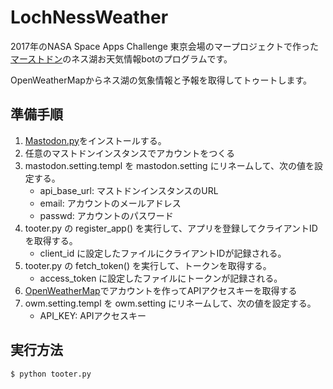 # LochNessWeather

2017年のNASA Space Apps Challenge 東京会場のマープロジェクトで作った[マーストドン](https://marstodon.com/)のネス湖お天気情報botのプログラムです。

OpenWeatherMapからネス湖の気象情報と予報を取得してトゥートします。

## 準備手順

1. [Mastodon.py](https://github.com/halcy/Mastodon.py)をインストールする。
2. 任意のマストドンインスタンスでアカウントをつくる
3. mastodon.setting.templ を mastodon.setting にリネームして、次の値を設定する。
    * api\_base\_url: マストドンインスタンスのURL
    * email: アカウントのメールアドレス
    * passwd: アカウントのパスワード
4. tooter.py の register\_app() を実行して、アプリを登録してクライアントIDを取得する。
    * client\_id に設定したファイルにクライアントIDが記録される。
5. tooter.py の fetch\_token() を実行して、トークンを取得する。
    * access\_token に設定したファイルにトークンが記録される。
6. [OpenWeatherMap](https://openweathermap.org/)でアカウントを作ってAPIアクセスキーを取得する
7. owm.setting.templ を owm.setting にリネームして、次の値を設定する。
    * API\_KEY: APIアクセスキー

## 実行方法

```sh
$ python tooter.py
```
◆ ◆ ◆
> What you have to do: The records above are to be restated exactly, without their pictures.

> Task answer:
 # LochNessWeather

2017年のNASA Space Apps Challenge 東京会場のマープロジェクトで作った[マーストドン](https://marstodon.com/)のネス湖お天気情報botのプログラムです。

OpenWeatherMapからネス湖の気象情報と予報を取得してトゥートします。

## 準備手順

1. [Mastodon.py](https://github.com/halcy/Mastodon.py)をインストールする。
2. 任意のマストドンインスタンスでアカウントをつくる
3. mastodon.setting.templ を mastodon.setting にリネームして、次の値を設定する。
    * api\_base\_url: マストドンインスタンスのURL
    * email: アカウントのメールアドレス
    * passwd: アカウントのパスワード
4. tooter.py の register\_app() を実行して、アプリを登録してクライアントIDを取得する。
    * client\_id に設定したファイルにクライアントIDが記録される。
5. tooter.py の fetch\_token() を実行して、トークンを取得する。
    * access\_token に設定したファイルにトークンが記録される。
6. [OpenWeatherMap](https://openweathermap.org/)でアカウントを作ってAPIアクセスキーを取得する
7. owm.setting.templ を owm.setting にリネームして、次の値を設定する。
    * API\_KEY: APIアクセスキー

## 実行方法

```sh
$ python tooter.py
```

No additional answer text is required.